Opinion
(AC 32560)
The plaintiff sought to foreclose a mortgage on certain real property of the defendants M and N. N filed a motion to dismiss the plaintiff's foreclosure action for lack of subject matter jurisdiction, claiming that the plaintiff lacked standing because it was not the holder of the promissory note at the time the action was commenced and, alternatively, that the note was not enforceable because the original had been lost The trial court granted N's motion to dismiss, concluding that the plaintiff lacked standing to pursue the foreclosure action. Following the granting of the motion to dismiss, the trial court proceeded to consider the merits of N's claim that the promissory note was unenforceable and determined that that claim lacked merit, and N appealed to this court. Held that, N having prevailed on his motion to dismiss and the trial court having dismissed the foreclosure action for lack of subject matter jurisdiction, the trial court's decision regarding the merits of N's claim that the note was unenforceable was simply an advisory opinion that lacked the force and effect of a binding judgment, and, therefore, N's appeal to this court was dismissed because he was not aggrieved by the trial court's decision.
Argued May 17, 2011
Officially released July 19, 2011
Action to foreclose a mortgage on certain real property of the named defendant et al., and for other relief, brought to the Superior Court in the judicial district of Hartford where the named defendant et al. filed a counterclaim; thereafter, the court, Hon. Robert Satter, judge trial referee, granted the motion to dismiss filed by the named defendant et al. and rendered judgment thereon, from which the defendant Norman Cameron appealed to this court. Appeal dismissed.

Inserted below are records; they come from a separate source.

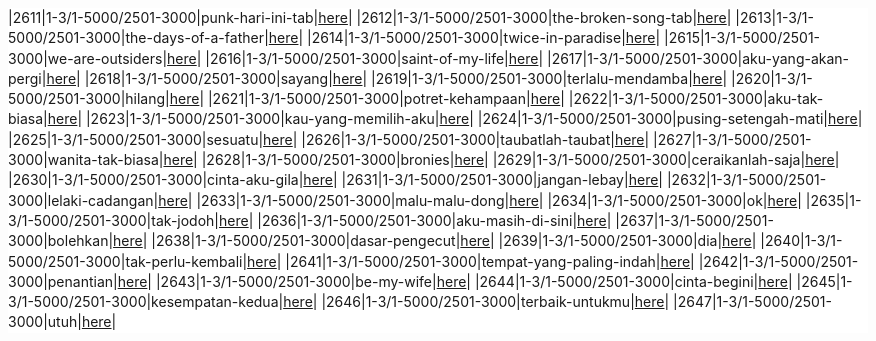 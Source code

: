 |2611|1-3/1-5000/2501-3000|punk-hari-ini-tab|[here](https://cdn.jsdelivr.net/gh/guitarchord/c1-3/1-5000/2501-3000/punk-hari-ini-tab.webp)|
|2612|1-3/1-5000/2501-3000|the-broken-song-tab|[here](https://cdn.jsdelivr.net/gh/guitarchord/c1-3/1-5000/2501-3000/the-broken-song-tab.webp)|
|2613|1-3/1-5000/2501-3000|the-days-of-a-father|[here](https://cdn.jsdelivr.net/gh/guitarchord/c1-3/1-5000/2501-3000/the-days-of-a-father.webp)|
|2614|1-3/1-5000/2501-3000|twice-in-paradise|[here](https://cdn.jsdelivr.net/gh/guitarchord/c1-3/1-5000/2501-3000/twice-in-paradise.webp)|
|2615|1-3/1-5000/2501-3000|we-are-outsiders|[here](https://cdn.jsdelivr.net/gh/guitarchord/c1-3/1-5000/2501-3000/we-are-outsiders.webp)|
|2616|1-3/1-5000/2501-3000|saint-of-my-life|[here](https://cdn.jsdelivr.net/gh/guitarchord/c1-3/1-5000/2501-3000/saint-of-my-life.webp)|
|2617|1-3/1-5000/2501-3000|aku-yang-akan-pergi|[here](https://cdn.jsdelivr.net/gh/guitarchord/c1-3/1-5000/2501-3000/aku-yang-akan-pergi.webp)|
|2618|1-3/1-5000/2501-3000|sayang|[here](https://cdn.jsdelivr.net/gh/guitarchord/c1-3/1-5000/2501-3000/sayang.webp)|
|2619|1-3/1-5000/2501-3000|terlalu-mendamba|[here](https://cdn.jsdelivr.net/gh/guitarchord/c1-3/1-5000/2501-3000/terlalu-mendamba.webp)|
|2620|1-3/1-5000/2501-3000|hilang|[here](https://cdn.jsdelivr.net/gh/guitarchord/c1-3/1-5000/2501-3000/hilang.webp)|
|2621|1-3/1-5000/2501-3000|potret-kehampaan|[here](https://cdn.jsdelivr.net/gh/guitarchord/c1-3/1-5000/2501-3000/potret-kehampaan.webp)|
|2622|1-3/1-5000/2501-3000|aku-tak-biasa|[here](https://cdn.jsdelivr.net/gh/guitarchord/c1-3/1-5000/2501-3000/aku-tak-biasa.webp)|
|2623|1-3/1-5000/2501-3000|kau-yang-memilih-aku|[here](https://cdn.jsdelivr.net/gh/guitarchord/c1-3/1-5000/2501-3000/kau-yang-memilih-aku.webp)|
|2624|1-3/1-5000/2501-3000|pusing-setengah-mati|[here](https://cdn.jsdelivr.net/gh/guitarchord/c1-3/1-5000/2501-3000/pusing-setengah-mati.webp)|
|2625|1-3/1-5000/2501-3000|sesuatu|[here](https://cdn.jsdelivr.net/gh/guitarchord/c1-3/1-5000/2501-3000/sesuatu.webp)|
|2626|1-3/1-5000/2501-3000|taubatlah-taubat|[here](https://cdn.jsdelivr.net/gh/guitarchord/c1-3/1-5000/2501-3000/taubatlah-taubat.webp)|
|2627|1-3/1-5000/2501-3000|wanita-tak-biasa|[here](https://cdn.jsdelivr.net/gh/guitarchord/c1-3/1-5000/2501-3000/wanita-tak-biasa.webp)|
|2628|1-3/1-5000/2501-3000|bronies|[here](https://cdn.jsdelivr.net/gh/guitarchord/c1-3/1-5000/2501-3000/bronies.webp)|
|2629|1-3/1-5000/2501-3000|ceraikanlah-saja|[here](https://cdn.jsdelivr.net/gh/guitarchord/c1-3/1-5000/2501-3000/ceraikanlah-saja.webp)|
|2630|1-3/1-5000/2501-3000|cinta-aku-gila|[here](https://cdn.jsdelivr.net/gh/guitarchord/c1-3/1-5000/2501-3000/cinta-aku-gila.webp)|
|2631|1-3/1-5000/2501-3000|jangan-lebay|[here](https://cdn.jsdelivr.net/gh/guitarchord/c1-3/1-5000/2501-3000/jangan-lebay.webp)|
|2632|1-3/1-5000/2501-3000|lelaki-cadangan|[here](https://cdn.jsdelivr.net/gh/guitarchord/c1-3/1-5000/2501-3000/lelaki-cadangan.webp)|
|2633|1-3/1-5000/2501-3000|malu-malu-dong|[here](https://cdn.jsdelivr.net/gh/guitarchord/c1-3/1-5000/2501-3000/malu-malu-dong.webp)|
|2634|1-3/1-5000/2501-3000|ok|[here](https://cdn.jsdelivr.net/gh/guitarchord/c1-3/1-5000/2501-3000/ok.webp)|
|2635|1-3/1-5000/2501-3000|tak-jodoh|[here](https://cdn.jsdelivr.net/gh/guitarchord/c1-3/1-5000/2501-3000/tak-jodoh.webp)|
|2636|1-3/1-5000/2501-3000|aku-masih-di-sini|[here](https://cdn.jsdelivr.net/gh/guitarchord/c1-3/1-5000/2501-3000/aku-masih-di-sini.webp)|
|2637|1-3/1-5000/2501-3000|bolehkan|[here](https://cdn.jsdelivr.net/gh/guitarchord/c1-3/1-5000/2501-3000/bolehkan.webp)|
|2638|1-3/1-5000/2501-3000|dasar-pengecut|[here](https://cdn.jsdelivr.net/gh/guitarchord/c1-3/1-5000/2501-3000/dasar-pengecut.webp)|
|2639|1-3/1-5000/2501-3000|dia|[here](https://cdn.jsdelivr.net/gh/guitarchord/c1-3/1-5000/2501-3000/dia.webp)|
|2640|1-3/1-5000/2501-3000|tak-perlu-kembali|[here](https://cdn.jsdelivr.net/gh/guitarchord/c1-3/1-5000/2501-3000/tak-perlu-kembali.webp)|
|2641|1-3/1-5000/2501-3000|tempat-yang-paling-indah|[here](https://cdn.jsdelivr.net/gh/guitarchord/c1-3/1-5000/2501-3000/tempat-yang-paling-indah.webp)|
|2642|1-3/1-5000/2501-3000|penantian|[here](https://cdn.jsdelivr.net/gh/guitarchord/c1-3/1-5000/2501-3000/penantian.webp)|
|2643|1-3/1-5000/2501-3000|be-my-wife|[here](https://cdn.jsdelivr.net/gh/guitarchord/c1-3/1-5000/2501-3000/be-my-wife.webp)|
|2644|1-3/1-5000/2501-3000|cinta-begini|[here](https://cdn.jsdelivr.net/gh/guitarchord/c1-3/1-5000/2501-3000/cinta-begini.webp)|
|2645|1-3/1-5000/2501-3000|kesempatan-kedua|[here](https://cdn.jsdelivr.net/gh/guitarchord/c1-3/1-5000/2501-3000/kesempatan-kedua.webp)|
|2646|1-3/1-5000/2501-3000|terbaik-untukmu|[here](https://cdn.jsdelivr.net/gh/guitarchord/c1-3/1-5000/2501-3000/terbaik-untukmu.webp)|
|2647|1-3/1-5000/2501-3000|utuh|[here](https://cdn.jsdelivr.net/gh/guitarchord/c1-3/1-5000/2501-3000/utuh.webp)|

Norman Cameron, pro se, the appellant (defendant).
Andrew P. Barsom, for the appellee (plaintiff).
Opinion
The pro se defendant Norman Cameron appeals from the judgment of the trial court granting his motion to dismiss a foreclosure action filed by the plaintiff, PHH Mortgage Corporation, for lack of subject matter jurisdiction. On appeal, the defendant claims that the court improperly addressed the merits of his claim that the promissory note was unenforceable. We dismiss the appeal.
Melissa Cameron, Kingdom Enterprises, LLC, and Bank of America, N.A., also were named as defendants in the foreclosure action, but none of these parties has filed an appeal with this court. Although it appears that Norman Cameron is seeking to vindicate only his own interest in this appeal, to the extent that he is attempting to represent the interests of another party, such representation by a pro se litigant is not permitted. See Expressway Associates II v. Friendly Ice Cream Corp. of Connecticut, 34 Conn. App. 543, 546, 642 A.2d 62 ("[t]he authorization to appear pro se is limited to representing one's own cause, and does not permit individuals to appear pro se in a representative capacity"), cert denied, 230 Conn. 915, 645 A.2d 1018 (1994). Therefore, all references in this opinion to the defendant are to Norman Cameron.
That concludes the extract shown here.